Tuesday, November 12, 2019

My Deep Research Into Why Rural Males in Maharashtra wear Gandhi Caps or have Mushroom Haircuts

Public transport buses in Maharashtra are red in colour for good reason. 

I got a seat at the back in one in Amboli once and, after a quick break, it took off at top speed. The roads were in awful shape after the rains and the driver reminded us of this repeatedly, taking great care to go into and out of every pothole with excruciating precision. Every time he did so, the entire crowd in the aisle – almost all male - would be launched vertically upwards and hit the ceiling with a soft thud. Soft, because, you see, the impact was absorbed by their strategically worn Gandhi caps or, in its absence, a robust mushroom haircut with a dense mop on top (such critical insights now-a-days are worthy of higher encomium, but I shun the spotlight).

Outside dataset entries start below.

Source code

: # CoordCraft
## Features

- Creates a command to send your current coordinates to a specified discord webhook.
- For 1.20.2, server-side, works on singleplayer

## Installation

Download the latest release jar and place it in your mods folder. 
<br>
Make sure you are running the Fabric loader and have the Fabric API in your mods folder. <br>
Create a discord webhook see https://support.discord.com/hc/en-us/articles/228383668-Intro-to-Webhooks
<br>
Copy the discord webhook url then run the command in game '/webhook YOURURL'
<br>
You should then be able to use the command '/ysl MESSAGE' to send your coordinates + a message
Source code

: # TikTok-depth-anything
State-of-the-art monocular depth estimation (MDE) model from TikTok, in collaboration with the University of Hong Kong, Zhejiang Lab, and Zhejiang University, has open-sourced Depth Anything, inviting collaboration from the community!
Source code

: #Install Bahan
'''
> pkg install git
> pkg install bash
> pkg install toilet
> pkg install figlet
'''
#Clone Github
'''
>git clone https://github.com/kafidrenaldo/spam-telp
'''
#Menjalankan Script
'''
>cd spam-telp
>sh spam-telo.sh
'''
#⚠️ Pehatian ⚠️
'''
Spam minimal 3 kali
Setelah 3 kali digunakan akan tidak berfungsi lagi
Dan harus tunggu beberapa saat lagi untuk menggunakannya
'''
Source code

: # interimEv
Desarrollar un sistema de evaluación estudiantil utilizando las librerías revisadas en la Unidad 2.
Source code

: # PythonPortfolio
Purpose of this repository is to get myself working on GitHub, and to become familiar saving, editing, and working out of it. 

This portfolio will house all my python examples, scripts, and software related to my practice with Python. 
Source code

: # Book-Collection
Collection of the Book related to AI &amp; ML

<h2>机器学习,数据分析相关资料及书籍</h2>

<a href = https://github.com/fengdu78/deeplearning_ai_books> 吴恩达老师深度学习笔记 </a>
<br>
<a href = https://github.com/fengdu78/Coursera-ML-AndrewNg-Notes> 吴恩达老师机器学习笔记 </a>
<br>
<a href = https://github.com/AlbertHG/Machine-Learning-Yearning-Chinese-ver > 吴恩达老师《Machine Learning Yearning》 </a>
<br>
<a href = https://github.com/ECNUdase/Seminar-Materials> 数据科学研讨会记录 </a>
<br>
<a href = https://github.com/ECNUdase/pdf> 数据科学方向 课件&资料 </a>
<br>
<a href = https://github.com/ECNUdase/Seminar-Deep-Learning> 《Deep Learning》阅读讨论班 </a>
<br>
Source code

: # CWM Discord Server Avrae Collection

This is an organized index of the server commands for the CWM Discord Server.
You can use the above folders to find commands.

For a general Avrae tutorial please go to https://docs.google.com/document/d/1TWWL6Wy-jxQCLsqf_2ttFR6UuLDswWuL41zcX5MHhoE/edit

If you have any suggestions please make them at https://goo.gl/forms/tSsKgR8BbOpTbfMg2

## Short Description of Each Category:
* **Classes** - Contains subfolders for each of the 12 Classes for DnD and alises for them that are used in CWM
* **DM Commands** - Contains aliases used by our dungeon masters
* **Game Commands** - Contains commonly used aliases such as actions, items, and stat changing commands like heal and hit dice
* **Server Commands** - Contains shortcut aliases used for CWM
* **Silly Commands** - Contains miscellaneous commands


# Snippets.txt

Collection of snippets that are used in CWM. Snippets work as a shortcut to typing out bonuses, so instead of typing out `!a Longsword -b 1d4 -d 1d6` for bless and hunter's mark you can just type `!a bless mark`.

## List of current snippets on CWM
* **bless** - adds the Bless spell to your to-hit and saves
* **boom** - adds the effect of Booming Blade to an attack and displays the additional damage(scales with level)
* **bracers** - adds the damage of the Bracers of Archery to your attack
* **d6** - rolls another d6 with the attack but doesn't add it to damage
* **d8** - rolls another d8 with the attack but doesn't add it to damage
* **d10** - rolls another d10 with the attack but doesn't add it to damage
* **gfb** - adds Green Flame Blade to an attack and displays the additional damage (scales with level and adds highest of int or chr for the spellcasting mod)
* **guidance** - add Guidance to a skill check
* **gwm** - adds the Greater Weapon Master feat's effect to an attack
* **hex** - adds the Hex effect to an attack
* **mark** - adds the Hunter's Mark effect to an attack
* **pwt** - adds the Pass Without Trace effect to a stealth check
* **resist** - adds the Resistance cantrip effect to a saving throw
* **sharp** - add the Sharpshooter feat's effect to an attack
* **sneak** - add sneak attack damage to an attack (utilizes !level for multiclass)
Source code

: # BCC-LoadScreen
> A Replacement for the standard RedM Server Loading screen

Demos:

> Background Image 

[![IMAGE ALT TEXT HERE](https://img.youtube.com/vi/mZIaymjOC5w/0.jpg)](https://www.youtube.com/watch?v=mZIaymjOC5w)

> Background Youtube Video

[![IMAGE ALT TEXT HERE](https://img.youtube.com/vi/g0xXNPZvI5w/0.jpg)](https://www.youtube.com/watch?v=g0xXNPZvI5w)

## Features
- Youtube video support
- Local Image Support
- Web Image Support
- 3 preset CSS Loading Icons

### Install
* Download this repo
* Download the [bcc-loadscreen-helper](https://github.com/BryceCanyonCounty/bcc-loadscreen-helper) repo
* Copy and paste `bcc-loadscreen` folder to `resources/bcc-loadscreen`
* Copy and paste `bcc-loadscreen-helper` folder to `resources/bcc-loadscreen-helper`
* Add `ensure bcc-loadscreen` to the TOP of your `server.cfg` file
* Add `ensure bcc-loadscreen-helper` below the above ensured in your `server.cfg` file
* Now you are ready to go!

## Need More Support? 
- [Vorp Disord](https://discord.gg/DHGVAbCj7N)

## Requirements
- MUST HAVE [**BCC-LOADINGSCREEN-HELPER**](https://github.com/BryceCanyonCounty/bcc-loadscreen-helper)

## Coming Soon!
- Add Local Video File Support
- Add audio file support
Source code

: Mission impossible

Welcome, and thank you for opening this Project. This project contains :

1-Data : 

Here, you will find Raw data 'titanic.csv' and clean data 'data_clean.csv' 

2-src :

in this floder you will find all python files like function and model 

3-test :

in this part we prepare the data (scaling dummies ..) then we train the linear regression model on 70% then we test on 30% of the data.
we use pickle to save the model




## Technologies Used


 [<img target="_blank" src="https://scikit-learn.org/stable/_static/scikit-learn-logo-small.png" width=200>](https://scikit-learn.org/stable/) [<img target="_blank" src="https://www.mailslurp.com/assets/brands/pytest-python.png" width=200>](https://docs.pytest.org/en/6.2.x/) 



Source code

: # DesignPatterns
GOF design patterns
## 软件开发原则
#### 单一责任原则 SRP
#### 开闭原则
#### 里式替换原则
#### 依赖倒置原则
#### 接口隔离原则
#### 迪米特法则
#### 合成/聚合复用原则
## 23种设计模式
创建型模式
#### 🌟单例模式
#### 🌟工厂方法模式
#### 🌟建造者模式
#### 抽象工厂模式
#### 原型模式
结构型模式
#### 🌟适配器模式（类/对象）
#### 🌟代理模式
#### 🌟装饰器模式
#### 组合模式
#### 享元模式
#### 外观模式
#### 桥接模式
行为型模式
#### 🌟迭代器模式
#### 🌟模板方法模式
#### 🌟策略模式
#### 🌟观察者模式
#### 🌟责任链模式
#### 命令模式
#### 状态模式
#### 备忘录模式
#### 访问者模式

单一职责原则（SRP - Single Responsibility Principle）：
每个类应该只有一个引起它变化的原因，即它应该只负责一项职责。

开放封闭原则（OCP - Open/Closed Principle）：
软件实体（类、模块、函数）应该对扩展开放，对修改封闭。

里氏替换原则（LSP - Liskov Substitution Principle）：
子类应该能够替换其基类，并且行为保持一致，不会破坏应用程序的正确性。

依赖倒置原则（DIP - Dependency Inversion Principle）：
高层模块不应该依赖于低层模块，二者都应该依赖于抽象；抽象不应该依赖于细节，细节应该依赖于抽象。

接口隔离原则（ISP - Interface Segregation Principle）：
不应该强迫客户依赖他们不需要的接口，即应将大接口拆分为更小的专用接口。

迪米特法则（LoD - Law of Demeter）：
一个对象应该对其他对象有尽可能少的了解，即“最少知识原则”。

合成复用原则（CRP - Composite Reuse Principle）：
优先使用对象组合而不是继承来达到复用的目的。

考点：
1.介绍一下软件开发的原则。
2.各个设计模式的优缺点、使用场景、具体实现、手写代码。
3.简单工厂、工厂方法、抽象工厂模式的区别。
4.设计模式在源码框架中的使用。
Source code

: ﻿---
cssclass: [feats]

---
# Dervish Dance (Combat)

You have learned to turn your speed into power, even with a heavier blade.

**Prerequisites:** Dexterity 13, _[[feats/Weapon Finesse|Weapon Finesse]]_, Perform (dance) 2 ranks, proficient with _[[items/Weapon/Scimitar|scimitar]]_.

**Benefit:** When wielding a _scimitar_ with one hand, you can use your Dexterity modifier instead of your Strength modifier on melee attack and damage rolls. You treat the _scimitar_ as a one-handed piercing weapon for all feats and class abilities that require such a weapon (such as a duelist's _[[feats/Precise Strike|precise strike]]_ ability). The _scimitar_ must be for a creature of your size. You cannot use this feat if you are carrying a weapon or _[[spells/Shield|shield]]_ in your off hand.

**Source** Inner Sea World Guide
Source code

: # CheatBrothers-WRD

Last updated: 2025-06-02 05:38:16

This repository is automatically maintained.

These buses – all decades old - are held together only by coalition politics, I think, and their windows rattle like a skeleton doing a night trek in the Himalayas in winter. Once in a while, as we approached a village, the driver would discover the brake with surprise and stamp it with a hydraulic press. The aisle passengers would now be propelled forward like a battering ram and they always found their target – a middle-aged fellow who was facing them, who’d get about 440 volts electrical equivalent of impact in a soft spot of the male anatomy that I can only delicately describe in the language of trains as ‘frontier male’.  As nobody had any place to move otherwise, such involuntary movement was taken as a useful opportunity to adjust positions or jostle with a friend or step on people’s new footwear. 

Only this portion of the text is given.